Copy verbatim the block of lines in the entries below whose first line contains "Storage: Store the" and whose last line contains "Efficiency: Hash tables". Leave out all other lines.
[[ Records to process open ]]
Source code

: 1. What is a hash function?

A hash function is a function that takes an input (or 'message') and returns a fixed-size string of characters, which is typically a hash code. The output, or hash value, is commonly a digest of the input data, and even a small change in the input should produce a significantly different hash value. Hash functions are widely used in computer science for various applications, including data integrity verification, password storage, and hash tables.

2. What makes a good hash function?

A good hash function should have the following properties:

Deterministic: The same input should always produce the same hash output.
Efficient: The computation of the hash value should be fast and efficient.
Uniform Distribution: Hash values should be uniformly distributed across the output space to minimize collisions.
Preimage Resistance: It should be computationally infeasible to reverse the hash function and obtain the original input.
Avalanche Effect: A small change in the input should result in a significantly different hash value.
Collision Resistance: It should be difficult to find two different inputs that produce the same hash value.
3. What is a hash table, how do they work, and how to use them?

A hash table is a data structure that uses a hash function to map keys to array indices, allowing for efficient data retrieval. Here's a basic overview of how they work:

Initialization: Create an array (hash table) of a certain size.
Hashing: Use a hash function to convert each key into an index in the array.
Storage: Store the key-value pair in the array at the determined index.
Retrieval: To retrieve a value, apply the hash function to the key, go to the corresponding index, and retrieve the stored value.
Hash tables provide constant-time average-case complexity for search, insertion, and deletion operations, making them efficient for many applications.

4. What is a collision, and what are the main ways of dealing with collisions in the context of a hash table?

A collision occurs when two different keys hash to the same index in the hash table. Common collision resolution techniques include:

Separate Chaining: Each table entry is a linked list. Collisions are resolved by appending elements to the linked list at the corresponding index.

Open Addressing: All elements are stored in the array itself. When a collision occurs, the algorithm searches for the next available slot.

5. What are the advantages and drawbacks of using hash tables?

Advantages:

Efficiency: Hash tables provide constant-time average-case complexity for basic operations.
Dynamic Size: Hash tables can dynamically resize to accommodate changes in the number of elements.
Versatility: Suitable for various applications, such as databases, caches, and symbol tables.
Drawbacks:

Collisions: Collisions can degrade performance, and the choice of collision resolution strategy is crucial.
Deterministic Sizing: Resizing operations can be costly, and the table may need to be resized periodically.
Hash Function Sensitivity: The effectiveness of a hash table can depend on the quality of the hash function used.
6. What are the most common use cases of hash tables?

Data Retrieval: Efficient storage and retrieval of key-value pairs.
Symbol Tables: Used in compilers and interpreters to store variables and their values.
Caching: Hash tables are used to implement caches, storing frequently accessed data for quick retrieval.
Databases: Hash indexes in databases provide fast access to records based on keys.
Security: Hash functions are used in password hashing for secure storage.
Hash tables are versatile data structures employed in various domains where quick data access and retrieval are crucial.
[[ Records to process closed ]]
» **Response area**
Storage: Store the key-value pair in the array at the determined index.
Retrieval: To retrieve a value, apply the hash function to the key, go to the corresponding index, and retrieve the stored value.
Hash tables provide constant-time average-case complexity for search, insertion, and deletion operations, making them efficient for many applications.

4. What is a collision, and what are the main ways of dealing with collisions in the context of a hash table?

A collision occurs when two different keys hash to the same index in the hash table. Common collision resolution techniques include:

Separate Chaining: Each table entry is a linked list. Collisions are resolved by appending elements to the linked list at the corresponding index.

Open Addressing: All elements are stored in the array itself. When a collision occurs, the algorithm searches for the next available slot.

5. What are the advantages and drawbacks of using hash tables?

Advantages:

Efficiency: Hash tables provide constant-time average-case complexity for basic operations.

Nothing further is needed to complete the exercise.